*** Opening Data under study ***
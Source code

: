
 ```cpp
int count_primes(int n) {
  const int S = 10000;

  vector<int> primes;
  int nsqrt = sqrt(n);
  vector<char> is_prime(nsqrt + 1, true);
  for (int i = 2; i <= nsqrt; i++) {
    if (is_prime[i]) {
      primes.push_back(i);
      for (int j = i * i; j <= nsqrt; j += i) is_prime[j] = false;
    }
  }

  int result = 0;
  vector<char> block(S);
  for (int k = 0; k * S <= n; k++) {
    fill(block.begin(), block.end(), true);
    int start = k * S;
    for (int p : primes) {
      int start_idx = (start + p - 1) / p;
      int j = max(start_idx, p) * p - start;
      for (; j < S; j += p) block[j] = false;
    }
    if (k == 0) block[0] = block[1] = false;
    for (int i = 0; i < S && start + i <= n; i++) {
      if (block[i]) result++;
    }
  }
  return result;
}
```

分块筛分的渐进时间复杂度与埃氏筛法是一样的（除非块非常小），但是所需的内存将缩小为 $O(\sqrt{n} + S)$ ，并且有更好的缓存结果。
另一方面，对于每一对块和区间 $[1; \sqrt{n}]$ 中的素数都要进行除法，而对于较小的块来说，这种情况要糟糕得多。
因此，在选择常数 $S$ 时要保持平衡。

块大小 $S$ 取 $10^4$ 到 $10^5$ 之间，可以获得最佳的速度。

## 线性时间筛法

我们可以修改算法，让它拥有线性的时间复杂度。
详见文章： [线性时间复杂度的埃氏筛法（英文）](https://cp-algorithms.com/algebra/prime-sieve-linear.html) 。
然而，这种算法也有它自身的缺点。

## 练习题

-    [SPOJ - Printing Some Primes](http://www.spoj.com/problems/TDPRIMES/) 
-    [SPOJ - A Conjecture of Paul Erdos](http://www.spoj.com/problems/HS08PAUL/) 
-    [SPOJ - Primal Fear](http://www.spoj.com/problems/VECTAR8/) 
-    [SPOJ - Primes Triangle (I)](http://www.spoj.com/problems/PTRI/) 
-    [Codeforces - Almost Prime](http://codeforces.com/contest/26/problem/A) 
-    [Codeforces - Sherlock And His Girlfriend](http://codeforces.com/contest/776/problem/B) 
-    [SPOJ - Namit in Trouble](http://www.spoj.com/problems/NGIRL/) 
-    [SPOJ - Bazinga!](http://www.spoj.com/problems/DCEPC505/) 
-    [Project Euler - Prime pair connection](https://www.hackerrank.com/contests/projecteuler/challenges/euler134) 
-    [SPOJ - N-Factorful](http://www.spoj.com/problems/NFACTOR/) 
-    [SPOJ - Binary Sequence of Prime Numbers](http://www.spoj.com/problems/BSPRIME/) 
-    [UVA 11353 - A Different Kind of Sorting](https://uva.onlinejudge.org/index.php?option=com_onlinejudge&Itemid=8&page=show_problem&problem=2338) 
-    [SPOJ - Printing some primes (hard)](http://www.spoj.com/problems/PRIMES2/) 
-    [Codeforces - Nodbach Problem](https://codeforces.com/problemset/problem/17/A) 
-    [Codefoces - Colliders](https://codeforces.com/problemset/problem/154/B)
*** Closing Data under study ***
## Task statement
Nothing but the lines from the one with "[Codeforces - Nodbach" through the end of the data above should be reproduced, each exactly, both ends included.

## Answer space
-    [Codeforces - Nodbach Problem](https://codeforces.com/problemset/problem/17/A) 
-    [Codefoces - Colliders](https://codeforces.com/problemset/problem/154/B)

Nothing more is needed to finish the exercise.